What is expected -
Could you transcribe every entry exactly, leaving nothing out?

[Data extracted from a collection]
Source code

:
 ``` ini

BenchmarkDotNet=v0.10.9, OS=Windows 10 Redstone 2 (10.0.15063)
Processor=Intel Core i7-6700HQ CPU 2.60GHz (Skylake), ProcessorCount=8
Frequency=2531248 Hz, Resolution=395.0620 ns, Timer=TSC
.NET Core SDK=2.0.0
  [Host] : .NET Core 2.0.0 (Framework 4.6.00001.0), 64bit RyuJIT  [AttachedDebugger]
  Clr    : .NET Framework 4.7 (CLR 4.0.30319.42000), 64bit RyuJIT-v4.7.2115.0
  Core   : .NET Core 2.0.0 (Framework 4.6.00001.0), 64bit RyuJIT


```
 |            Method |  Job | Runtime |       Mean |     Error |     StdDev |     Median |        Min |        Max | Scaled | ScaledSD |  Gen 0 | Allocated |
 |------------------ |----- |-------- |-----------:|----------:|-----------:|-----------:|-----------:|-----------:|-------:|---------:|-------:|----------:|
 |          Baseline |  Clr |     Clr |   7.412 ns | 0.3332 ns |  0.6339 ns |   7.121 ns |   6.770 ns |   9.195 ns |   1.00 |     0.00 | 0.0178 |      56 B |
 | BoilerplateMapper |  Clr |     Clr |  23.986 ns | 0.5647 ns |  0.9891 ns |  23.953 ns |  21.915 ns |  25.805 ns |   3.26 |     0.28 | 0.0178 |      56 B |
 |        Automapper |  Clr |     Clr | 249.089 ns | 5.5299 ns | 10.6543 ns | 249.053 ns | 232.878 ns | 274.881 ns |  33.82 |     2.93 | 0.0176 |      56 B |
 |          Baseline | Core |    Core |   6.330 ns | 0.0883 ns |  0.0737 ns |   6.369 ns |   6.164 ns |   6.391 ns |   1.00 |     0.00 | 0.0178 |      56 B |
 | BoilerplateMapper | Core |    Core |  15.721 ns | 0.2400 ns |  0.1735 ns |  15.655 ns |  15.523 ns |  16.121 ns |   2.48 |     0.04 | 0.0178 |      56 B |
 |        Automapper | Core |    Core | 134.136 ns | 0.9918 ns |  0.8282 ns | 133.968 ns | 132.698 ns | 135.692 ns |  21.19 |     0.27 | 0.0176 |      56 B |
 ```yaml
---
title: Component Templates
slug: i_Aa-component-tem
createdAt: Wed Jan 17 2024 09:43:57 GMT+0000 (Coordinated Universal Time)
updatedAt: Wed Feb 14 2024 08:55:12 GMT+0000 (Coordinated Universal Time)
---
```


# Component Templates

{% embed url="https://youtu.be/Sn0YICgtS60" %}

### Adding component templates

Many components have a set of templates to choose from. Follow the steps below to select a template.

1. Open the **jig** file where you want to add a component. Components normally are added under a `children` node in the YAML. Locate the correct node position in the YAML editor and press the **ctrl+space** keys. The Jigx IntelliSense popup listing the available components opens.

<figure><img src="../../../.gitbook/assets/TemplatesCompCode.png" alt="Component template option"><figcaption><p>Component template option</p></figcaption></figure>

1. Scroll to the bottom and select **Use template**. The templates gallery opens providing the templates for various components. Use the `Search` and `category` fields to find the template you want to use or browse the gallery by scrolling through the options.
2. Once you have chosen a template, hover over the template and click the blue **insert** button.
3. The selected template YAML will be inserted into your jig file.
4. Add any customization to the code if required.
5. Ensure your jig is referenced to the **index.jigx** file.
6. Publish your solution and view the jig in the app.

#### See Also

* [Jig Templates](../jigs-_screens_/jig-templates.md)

Answer to this task -
Source code

:
 ``` ini

BenchmarkDotNet=v0.10.9, OS=Windows 10 Redstone 2 (10.0.15063)
Processor=Intel Core i7-6700HQ CPU 2.60GHz (Skylake), ProcessorCount=8
Frequency=2531248 Hz, Resolution=395.0620 ns, Timer=TSC
.NET Core SDK=2.0.0
  [Host] : .NET Core 2.0.0 (Framework 4.6.00001.0), 64bit RyuJIT  [AttachedDebugger]
  Clr    : .NET Framework 4.7 (CLR 4.0.30319.42000), 64bit RyuJIT-v4.7.2115.0
  Core   : .NET Core 2.0.0 (Framework 4.6.00001.0), 64bit RyuJIT


```
 |            Method |  Job | Runtime |       Mean |     Error |     StdDev |     Median |        Min |        Max | Scaled | ScaledSD |  Gen 0 | Allocated |
 |------------------ |----- |-------- |-----------:|----------:|-----------:|-----------:|-----------:|-----------:|-------:|---------:|-------:|----------:|
 |          Baseline |  Clr |     Clr |   7.412 ns | 0.3332 ns |  0.6339 ns |   7.121 ns |   6.770 ns |   9.195 ns |   1.00 |     0.00 | 0.0178 |      56 B |
 | BoilerplateMapper |  Clr |     Clr |  23.986 ns | 0.5647 ns |  0.9891 ns |  23.953 ns |  21.915 ns |  25.805 ns |   3.26 |     0.28 | 0.0178 |      56 B |
 |        Automapper |  Clr |     Clr | 249.089 ns | 5.5299 ns | 10.6543 ns | 249.053 ns | 232.878 ns | 274.881 ns |  33.82 |     2.93 | 0.0176 |      56 B |
 |          Baseline | Core |    Core |   6.330 ns | 0.0883 ns |  0.0737 ns |   6.369 ns |   6.164 ns |   6.391 ns |   1.00 |     0.00 | 0.0178 |      56 B |
 | BoilerplateMapper | Core |    Core |  15.721 ns | 0.2400 ns |  0.1735 ns |  15.655 ns |  15.523 ns |  16.121 ns |   2.48 |     0.04 | 0.0178 |      56 B |
 |        Automapper | Core |    Core | 134.136 ns | 0.9918 ns |  0.8282 ns | 133.968 ns | 132.698 ns | 135.692 ns |  21.19 |     0.27 | 0.0176 |      56 B |
 ```yaml
---
title: Component Templates
slug: i_Aa-component-tem
createdAt: Wed Jan 17 2024 09:43:57 GMT+0000 (Coordinated Universal Time)
updatedAt: Wed Feb 14 2024 08:55:12 GMT+0000 (Coordinated Universal Time)
---
```


# Component Templates

{% embed url="https://youtu.be/Sn0YICgtS60" %}

### Adding component templates

Many components have a set of templates to choose from. Follow the steps below to select a template.

1. Open the **jig** file where you want to add a component. Components normally are added under a `children` node in the YAML. Locate the correct node position in the YAML editor and press the **ctrl+space** keys. The Jigx IntelliSense popup listing the available components opens.

<figure><img src="../../../.gitbook/assets/TemplatesCompCode.png" alt="Component template option"><figcaption><p>Component template option</p></figcaption></figure>

1. Scroll to the bottom and select **Use template**. The templates gallery opens providing the templates for various components. Use the `Search` and `category` fields to find the template you want to use or browse the gallery by scrolling through the options.
2. Once you have chosen a template, hover over the template and click the blue **insert** button.
3. The selected template YAML will be inserted into your jig file.
4. Add any customization to the code if required.
5. Ensure your jig is referenced to the **index.jigx** file.
6. Publish your solution and view the jig in the app.

#### See Also

* [Jig Templates](../jigs-_screens_/jig-templates.md)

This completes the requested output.